1. Renewing the Kyoto Protocol

That's right, Kyoto is still around. Those involved - the European countries, New Zealand [ED - Robin Johnson reminded me New Zealand pulled out of the renewal negotiations], etc. - are trying to reach an agreement on a "second commitment period" which would set further greenhouse gas (GHG) emissions reductions targets up until 2020. The membership has dwindled; Canada, which withdrew from Kyoto entirely just before the deadline for doing, Japan and Russia, have refused to participate in the second commitment period. Between the countries dropping out, and the rise of other large emitters, the "new" Kyoto will cover countries representing a small fraction (~15%) rather than the majority (~2/3rds) of the world's emissions.

The big stumbling block is accounting for the "hot air" permits. A number of eastern European countries in which greenhouse gas emissions dropped precipitously after the breakup of the Soviet Union, have been able to sell emission credits to countries who have not met their Kyoto targets. It looks as though several countries will have extra emissions credits once the first commitment period comes to an official end this year. Naturally, they'd like to carry the credits over to the second commitment period. Doing so, however, would compromise the new targets being discussed; with few big emitters participating in round two, the remaining non-eastern European countries would be able to meet the otherwise ambitious reduction targets with small actual changes in emissions.

2. Slow march to a universal emissions agreement

In Cancun and Durban, the world very loosely agreed to work on a long-term emissions reduction agreement, that would involve all major emitters. The plan is supposed to be in place by 2015, and go into effect in 2020, when the smaller budget sequel to Kyoto wraps up. No specific progress on that agreement is expected in Doha, though the meeting could conceivable create some momentum. This aspect of the Doha meeting will mostly likely inspire chatter about climate negotiators waking up to I've got you babe at 6am, again and again, every day


3. Financial and technical assistance to the developing world

Over the last three summits, the developed countries agreed to mobilize $100 billion per year by 2020 to help the developing world address climate change, a subject I've discussed at length here and in other forums. One conduit for the money is the new "Green Climate Fund" (GCF), being managed by the World Bank, which is just setting up offices in Korea.

In Doha, all the country representatives will consider the report of the initial GCF board and decide on the relationship between the COP process and the GCF. It's the ugly machinery of policy. It's not glamourous, but it is important. The project documents talk about developing a "Results Management Framework". Before rolling your eyes, give this some thought.
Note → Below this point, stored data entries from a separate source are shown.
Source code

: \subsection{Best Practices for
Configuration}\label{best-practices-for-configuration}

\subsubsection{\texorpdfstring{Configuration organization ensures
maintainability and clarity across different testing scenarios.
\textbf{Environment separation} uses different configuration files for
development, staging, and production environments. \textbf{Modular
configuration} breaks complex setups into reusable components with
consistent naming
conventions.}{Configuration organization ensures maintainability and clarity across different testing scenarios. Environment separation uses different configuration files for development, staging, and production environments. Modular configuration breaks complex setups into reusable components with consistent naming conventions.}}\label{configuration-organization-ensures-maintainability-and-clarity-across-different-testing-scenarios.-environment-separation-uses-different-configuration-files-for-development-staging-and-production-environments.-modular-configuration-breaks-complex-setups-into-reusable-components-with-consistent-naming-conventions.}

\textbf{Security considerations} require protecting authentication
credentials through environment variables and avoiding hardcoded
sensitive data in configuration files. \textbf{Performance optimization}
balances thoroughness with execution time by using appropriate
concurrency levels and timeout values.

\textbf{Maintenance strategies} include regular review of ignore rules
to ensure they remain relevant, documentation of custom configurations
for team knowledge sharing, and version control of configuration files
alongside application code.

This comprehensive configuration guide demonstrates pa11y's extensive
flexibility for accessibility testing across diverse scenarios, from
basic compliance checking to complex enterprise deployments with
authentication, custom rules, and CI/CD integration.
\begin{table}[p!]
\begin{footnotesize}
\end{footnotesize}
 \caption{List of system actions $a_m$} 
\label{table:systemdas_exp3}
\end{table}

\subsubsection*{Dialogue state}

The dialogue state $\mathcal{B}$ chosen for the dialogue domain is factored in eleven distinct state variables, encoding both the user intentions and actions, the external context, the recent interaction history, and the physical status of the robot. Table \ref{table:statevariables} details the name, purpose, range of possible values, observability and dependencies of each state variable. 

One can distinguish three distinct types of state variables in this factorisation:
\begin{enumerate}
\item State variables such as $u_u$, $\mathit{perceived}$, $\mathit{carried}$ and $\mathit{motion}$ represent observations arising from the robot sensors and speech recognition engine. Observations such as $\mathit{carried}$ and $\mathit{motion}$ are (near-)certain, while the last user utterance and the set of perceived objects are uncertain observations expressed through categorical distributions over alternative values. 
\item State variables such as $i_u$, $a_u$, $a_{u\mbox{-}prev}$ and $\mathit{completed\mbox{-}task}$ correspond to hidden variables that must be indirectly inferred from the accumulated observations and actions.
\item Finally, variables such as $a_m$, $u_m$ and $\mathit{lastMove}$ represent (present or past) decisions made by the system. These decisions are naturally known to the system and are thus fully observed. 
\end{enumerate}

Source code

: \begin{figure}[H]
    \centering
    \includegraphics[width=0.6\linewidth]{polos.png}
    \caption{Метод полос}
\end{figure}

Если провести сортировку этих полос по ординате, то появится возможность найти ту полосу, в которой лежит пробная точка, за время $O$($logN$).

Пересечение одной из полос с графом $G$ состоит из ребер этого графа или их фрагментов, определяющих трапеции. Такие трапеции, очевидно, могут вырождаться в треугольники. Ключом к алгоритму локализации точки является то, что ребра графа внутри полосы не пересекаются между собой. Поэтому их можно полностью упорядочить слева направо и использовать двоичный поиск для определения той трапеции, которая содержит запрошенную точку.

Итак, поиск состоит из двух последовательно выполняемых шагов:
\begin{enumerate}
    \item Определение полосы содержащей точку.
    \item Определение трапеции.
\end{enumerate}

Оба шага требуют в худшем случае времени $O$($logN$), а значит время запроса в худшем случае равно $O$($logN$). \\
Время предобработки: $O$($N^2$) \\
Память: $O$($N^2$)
The framework will include how to do monitoring and evaluation, allocating funds based on results and developing performance measures. This stuff matters. For example, the verdict is still out on the plan to raise "fast-track financing" of $30 billion over the 2010-2 period; most major developed nations provided funds, but depending on what you count as "new" and "additional" funding, it does not add up to $30 billion, and in many cases, the money was only provided as a loan. That experience shows just how important ironing out the logistics of these programs matter: it might not garner headlines, but the grunt work on rules and regulations is critical to making sure funds are provided and used effectively.

In the end, is it all about the money?

All the management frameworks in the world won't help if the developed world does not "mobilize" - aid, matching grants, private investments, etc. - the money. The currently empty GCF is just part of the package. Though is only supposed to be one conduit of the $100 billion per year by 2020, the it is increasingly assumed to be the most important one (at least symbolically, as it is all we hear about). Yet the developed countries seriously disagree on how, when, and how much, to capitalize the GCF.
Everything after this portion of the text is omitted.